In the past, there was a person, who was poor, with hardship and suffering, for the King doing work. With days and months long passing, his body became thin and weak. The King, seeing this and empathising, bestowed him with a dead camel.
The poor person, having gotten it already, immediately peeled the skin. Disliking the knife for being blunt thus, he sought a stone, desiring to sharpen it. Thus at upstairs, he got to a grindstone, with which he sharpened the knife, enabling it to be sharp, before coming down to then peel.
Thus repeatedly going and coming to sharpen the knife, as this later transformed to be toiling with suffering, dreading that he might not be able to go upstairs, hanging the camel upstairs to accommodate the grindstone to sharpen the knife, he was deeply by all people as that sneered at.
Similar to the foolish person, those who destroy and break the prohibitive precepts, are with much obtained money and wealth, with them used for cultivating blessings, hoping to attain birth in the heavens. They are like that person hanging the camel upstairs to sharpen the knife, using efforts extremely much, with that attained extremely little.
[Note: If the strife for a better rebirth is with breaking of the precepts, this is not possible, as doing so will karmically lead to a worse rebirth. Even if without breaking of precepts, there should not be shortsighted repeated toiling for just little short-lived benefits – be it in this one life, the next life, or from life to life.

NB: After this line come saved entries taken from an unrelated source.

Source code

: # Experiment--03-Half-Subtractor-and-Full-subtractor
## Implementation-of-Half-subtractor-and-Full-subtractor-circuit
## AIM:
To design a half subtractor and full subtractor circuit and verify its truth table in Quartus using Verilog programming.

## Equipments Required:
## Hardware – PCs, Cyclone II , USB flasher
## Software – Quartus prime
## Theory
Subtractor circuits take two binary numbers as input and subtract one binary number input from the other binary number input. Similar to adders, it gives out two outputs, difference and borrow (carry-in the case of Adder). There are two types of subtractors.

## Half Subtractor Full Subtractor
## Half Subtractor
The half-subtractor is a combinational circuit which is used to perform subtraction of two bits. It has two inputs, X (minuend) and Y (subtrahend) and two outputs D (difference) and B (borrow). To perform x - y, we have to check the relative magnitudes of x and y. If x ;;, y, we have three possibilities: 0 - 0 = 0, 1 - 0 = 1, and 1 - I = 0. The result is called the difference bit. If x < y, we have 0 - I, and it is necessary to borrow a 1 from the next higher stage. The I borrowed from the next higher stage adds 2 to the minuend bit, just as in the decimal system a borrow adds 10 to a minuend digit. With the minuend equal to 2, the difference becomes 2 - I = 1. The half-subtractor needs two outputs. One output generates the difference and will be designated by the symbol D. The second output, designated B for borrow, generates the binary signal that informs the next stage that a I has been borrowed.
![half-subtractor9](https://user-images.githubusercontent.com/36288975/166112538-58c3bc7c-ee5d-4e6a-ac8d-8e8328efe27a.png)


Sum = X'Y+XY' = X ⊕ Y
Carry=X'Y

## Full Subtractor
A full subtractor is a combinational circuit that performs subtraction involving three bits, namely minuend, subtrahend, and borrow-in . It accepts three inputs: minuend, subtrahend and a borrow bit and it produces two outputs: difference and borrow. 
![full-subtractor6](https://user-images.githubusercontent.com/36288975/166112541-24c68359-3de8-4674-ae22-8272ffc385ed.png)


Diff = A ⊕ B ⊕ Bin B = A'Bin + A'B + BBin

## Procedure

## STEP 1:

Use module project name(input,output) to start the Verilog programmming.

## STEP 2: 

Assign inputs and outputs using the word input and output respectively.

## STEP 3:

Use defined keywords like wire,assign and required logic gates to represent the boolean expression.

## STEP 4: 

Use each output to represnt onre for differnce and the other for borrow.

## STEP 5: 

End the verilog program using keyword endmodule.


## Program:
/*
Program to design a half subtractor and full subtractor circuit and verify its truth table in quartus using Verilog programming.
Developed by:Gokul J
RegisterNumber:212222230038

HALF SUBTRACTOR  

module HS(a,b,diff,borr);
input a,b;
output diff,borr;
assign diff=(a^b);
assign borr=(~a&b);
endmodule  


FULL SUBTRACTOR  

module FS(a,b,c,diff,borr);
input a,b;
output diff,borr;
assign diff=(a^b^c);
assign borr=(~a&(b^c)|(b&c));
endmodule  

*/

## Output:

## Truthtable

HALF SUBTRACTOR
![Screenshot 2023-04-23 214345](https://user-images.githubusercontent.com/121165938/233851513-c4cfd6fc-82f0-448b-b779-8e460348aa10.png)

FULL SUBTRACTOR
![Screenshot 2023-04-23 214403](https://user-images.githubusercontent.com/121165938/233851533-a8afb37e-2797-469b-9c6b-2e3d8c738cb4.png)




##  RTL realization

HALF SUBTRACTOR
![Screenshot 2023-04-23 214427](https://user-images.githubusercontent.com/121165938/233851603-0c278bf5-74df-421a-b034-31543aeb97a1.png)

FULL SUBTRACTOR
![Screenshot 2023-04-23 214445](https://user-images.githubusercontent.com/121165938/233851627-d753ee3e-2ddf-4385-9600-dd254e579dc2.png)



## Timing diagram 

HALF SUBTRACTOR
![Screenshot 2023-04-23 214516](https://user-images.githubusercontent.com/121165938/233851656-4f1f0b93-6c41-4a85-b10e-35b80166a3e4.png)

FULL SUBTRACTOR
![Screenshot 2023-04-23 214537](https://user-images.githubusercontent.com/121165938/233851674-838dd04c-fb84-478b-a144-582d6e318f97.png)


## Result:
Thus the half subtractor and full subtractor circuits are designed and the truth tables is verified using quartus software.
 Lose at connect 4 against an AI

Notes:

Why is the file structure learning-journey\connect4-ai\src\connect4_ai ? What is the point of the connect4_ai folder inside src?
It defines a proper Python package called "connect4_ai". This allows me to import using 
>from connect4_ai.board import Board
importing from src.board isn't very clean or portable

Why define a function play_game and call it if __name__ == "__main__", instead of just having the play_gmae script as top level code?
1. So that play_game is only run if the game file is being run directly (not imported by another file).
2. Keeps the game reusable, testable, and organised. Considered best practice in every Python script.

Even if born in a heaven, the joys there will be neither permanent nor substantial, with one likely to fall later upon depletion of one’s blessings. This contrasts with birth in Āmítuófó’s (阿弥陀佛) Pure Land (净土), where there will only be swift and non-retrogressive progress towards Buddhahood, with no possibility of depleting blessings, as ensured by one’s naturally motivated continual spiritual cultivation, with the Buddha’s additional blessings.]